Lloyd McGee Honored by Peers
“Collaboration moves at the speed of trust.”
That’s a motto for our Eastern Washington Forest Manager Lloyd McGee. He has built that trust through years working in forest health collaboratives for the Conservancy, and years prior to that working in the private forest industry, giving him a unique perspective on how to come together to solve issues facing our forests.
The deep connections he has created were recognized last month, when Lloyd was presented with the Collaborative Leadership Award at the Pacific Northwest Collaborative Conference. The conference included 32 forest collaboratives across Oregon and Washington with approximately 150 participants.
All of us here at the Conservancy in Washington agree, his keen insight and knowledge have helped move forward important conservation work which would be impossible to achieve without these collaboratives.

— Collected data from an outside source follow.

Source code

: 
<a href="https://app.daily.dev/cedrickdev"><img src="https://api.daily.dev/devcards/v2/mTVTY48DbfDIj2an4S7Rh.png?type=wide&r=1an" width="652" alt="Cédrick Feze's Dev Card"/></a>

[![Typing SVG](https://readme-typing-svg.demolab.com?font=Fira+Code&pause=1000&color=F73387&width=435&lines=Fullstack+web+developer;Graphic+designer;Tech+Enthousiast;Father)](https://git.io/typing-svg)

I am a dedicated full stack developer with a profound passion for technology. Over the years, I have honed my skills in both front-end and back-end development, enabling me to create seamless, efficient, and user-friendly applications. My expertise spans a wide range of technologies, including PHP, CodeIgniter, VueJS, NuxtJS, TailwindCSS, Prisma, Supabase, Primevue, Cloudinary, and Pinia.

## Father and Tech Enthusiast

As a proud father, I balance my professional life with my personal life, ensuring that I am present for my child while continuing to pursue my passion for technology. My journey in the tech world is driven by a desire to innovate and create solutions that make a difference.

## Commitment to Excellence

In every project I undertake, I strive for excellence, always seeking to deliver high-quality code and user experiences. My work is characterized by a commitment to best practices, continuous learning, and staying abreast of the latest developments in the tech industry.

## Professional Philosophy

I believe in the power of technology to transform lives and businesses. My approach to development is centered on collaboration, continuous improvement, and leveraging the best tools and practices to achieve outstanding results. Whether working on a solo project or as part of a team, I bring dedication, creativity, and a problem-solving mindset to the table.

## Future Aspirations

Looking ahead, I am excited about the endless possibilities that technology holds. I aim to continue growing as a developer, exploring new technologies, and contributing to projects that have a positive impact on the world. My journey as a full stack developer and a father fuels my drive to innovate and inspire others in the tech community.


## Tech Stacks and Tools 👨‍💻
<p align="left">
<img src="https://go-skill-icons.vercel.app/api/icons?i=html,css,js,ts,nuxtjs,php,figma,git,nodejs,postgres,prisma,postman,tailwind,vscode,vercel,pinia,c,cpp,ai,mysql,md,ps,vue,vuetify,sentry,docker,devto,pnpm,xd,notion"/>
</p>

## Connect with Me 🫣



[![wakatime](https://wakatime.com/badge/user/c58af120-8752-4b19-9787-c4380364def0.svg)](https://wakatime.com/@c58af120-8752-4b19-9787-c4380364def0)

Lloyd got his start with forest collaboration while working as the forester for Vaagen Brothers Lumber Company. He served as president of the Northeast Washington Forest Coalition for 10 years. Since that initial exposure to forest collaboration, he was hooked.
Today Lloyd successfully maintains a network of forest collaboratives that develop pathways to forest restoration planning and implementation through empowering stakeholder partnership engagement with agency partners. As a Conservancy staff-member, Lloyd, along with partners, was integral in creating the North Central WA Forest Health Collaborative. Lloyd has served as Co-chair for the six years of the collaborative’s existence.
Research shows that collaborative and community-based conservation results in the greatest ecological and social outcomes. Lloyd embodies collaboration. When partners across central Washington were unsure about collaboratives, he was up front leading as an industry leader.
“Collaboration is about building strong relationships with diverse partners with the pinnacle objective being consensus support for planning and implementing transformative actions. Working with diverse groups can be messy and time consuming, but, with perseverance, will lead to a combination of the best science and social solutions to the most challenging natural resource issues.”